**Work to complete**
Once the images are removed, repeat all of the entries exactly.

Stored entries
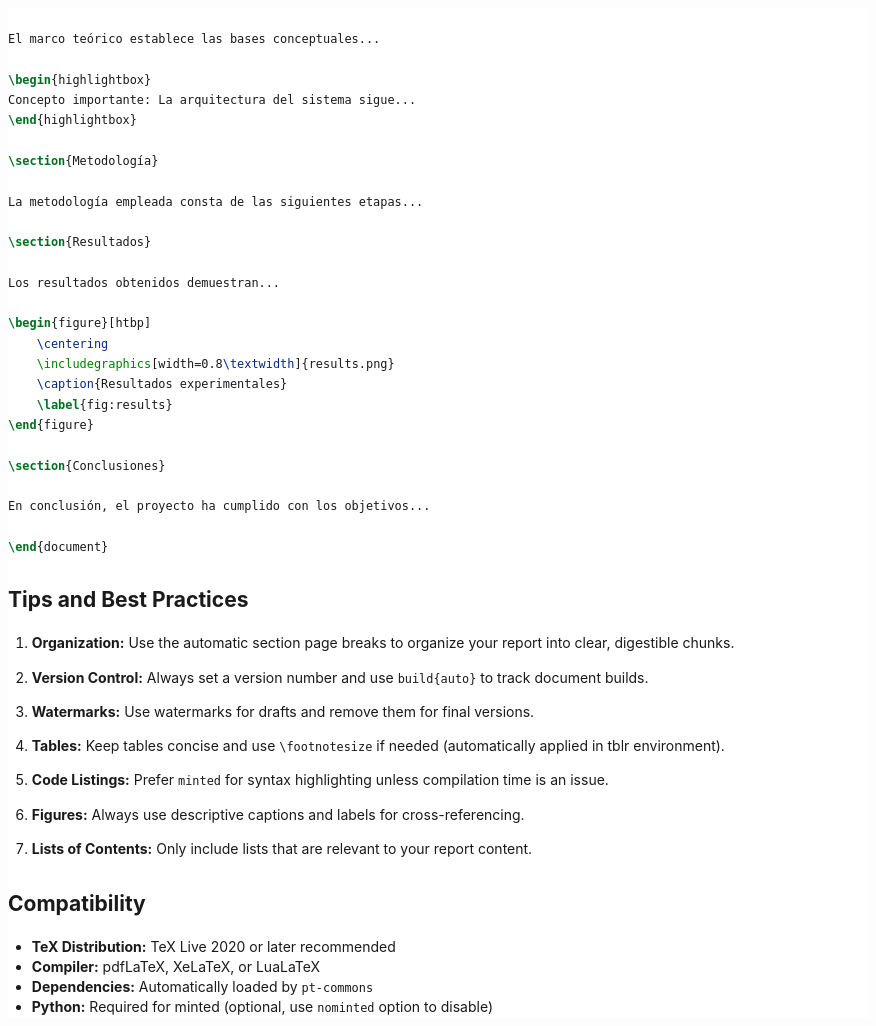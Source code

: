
 ```latex

El marco teórico establece las bases conceptuales...

\begin{highlightbox}
Concepto importante: La arquitectura del sistema sigue...
\end{highlightbox}

\section{Metodología}

La metodología empleada consta de las siguientes etapas...

\section{Resultados}

Los resultados obtenidos demuestran...

\begin{figure}[htbp]
    \centering
    \includegraphics[width=0.8\textwidth]{results.png}
    \caption{Resultados experimentales}
    \label{fig:results}
\end{figure}

\section{Conclusiones}

En conclusión, el proyecto ha cumplido con los objetivos...

\end{document}
```

## Tips and Best Practices

1. **Organization:** Use the automatic section page breaks to organize your report into clear, digestible chunks.

2. **Version Control:** Always set a version number and use `build{auto}` to track document builds.

3. **Watermarks:** Use watermarks for drafts and remove them for final versions.

4. **Tables:** Keep tables concise and use `\footnotesize` if needed (automatically applied in tblr environment).

5. **Code Listings:** Prefer `minted` for syntax highlighting unless compilation time is an issue.

6. **Figures:** Always use descriptive captions and labels for cross-referencing.

7. **Lists of Contents:** Only include lists that are relevant to your report content.

## Compatibility

- **TeX Distribution:** TeX Live 2020 or later recommended
- **Compiler:** pdfLaTeX, XeLaTeX, or LuaLaTeX
- **Dependencies:** Automatically loaded by `pt-commons`
- **Python:** Required for minted (optional, use `nominted` option to disable)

**Solution for this problem**
Source code

:
 ```latex

El marco teórico establece las bases conceptuales...

\begin{highlightbox}
Concepto importante: La arquitectura del sistema sigue...
\end{highlightbox}

\section{Metodología}

La metodología empleada consta de las siguientes etapas...

\section{Resultados}

Los resultados obtenidos demuestran...

\begin{figure}[htbp]
    \centering
    \includegraphics[width=0.8\textwidth]{results.png}
    \caption{Resultados experimentales}
    \label{fig:results}
\end{figure}

\section{Conclusiones}

En conclusión, el proyecto ha cumplido con los objetivos...

\end{document}
```

## Tips and Best Practices

1. **Organization:** Use the automatic section page breaks to organize your report into clear, digestible chunks.

2. **Version Control:** Always set a version number and use `build{auto}` to track document builds.

3. **Watermarks:** Use watermarks for drafts and remove them for final versions.

4. **Tables:** Keep tables concise and use `\footnotesize` if needed (automatically applied in tblr environment).

5. **Code Listings:** Prefer `minted` for syntax highlighting unless compilation time is an issue.

6. **Figures:** Always use descriptive captions and labels for cross-referencing.

7. **Lists of Contents:** Only include lists that are relevant to your report content.

## Compatibility

- **TeX Distribution:** TeX Live 2020 or later recommended
- **Compiler:** pdfLaTeX, XeLaTeX, or LuaLaTeX
- **Dependencies:** Automatically loaded by `pt-commons`
- **Python:** Required for minted (optional, use `nominted` option to disable)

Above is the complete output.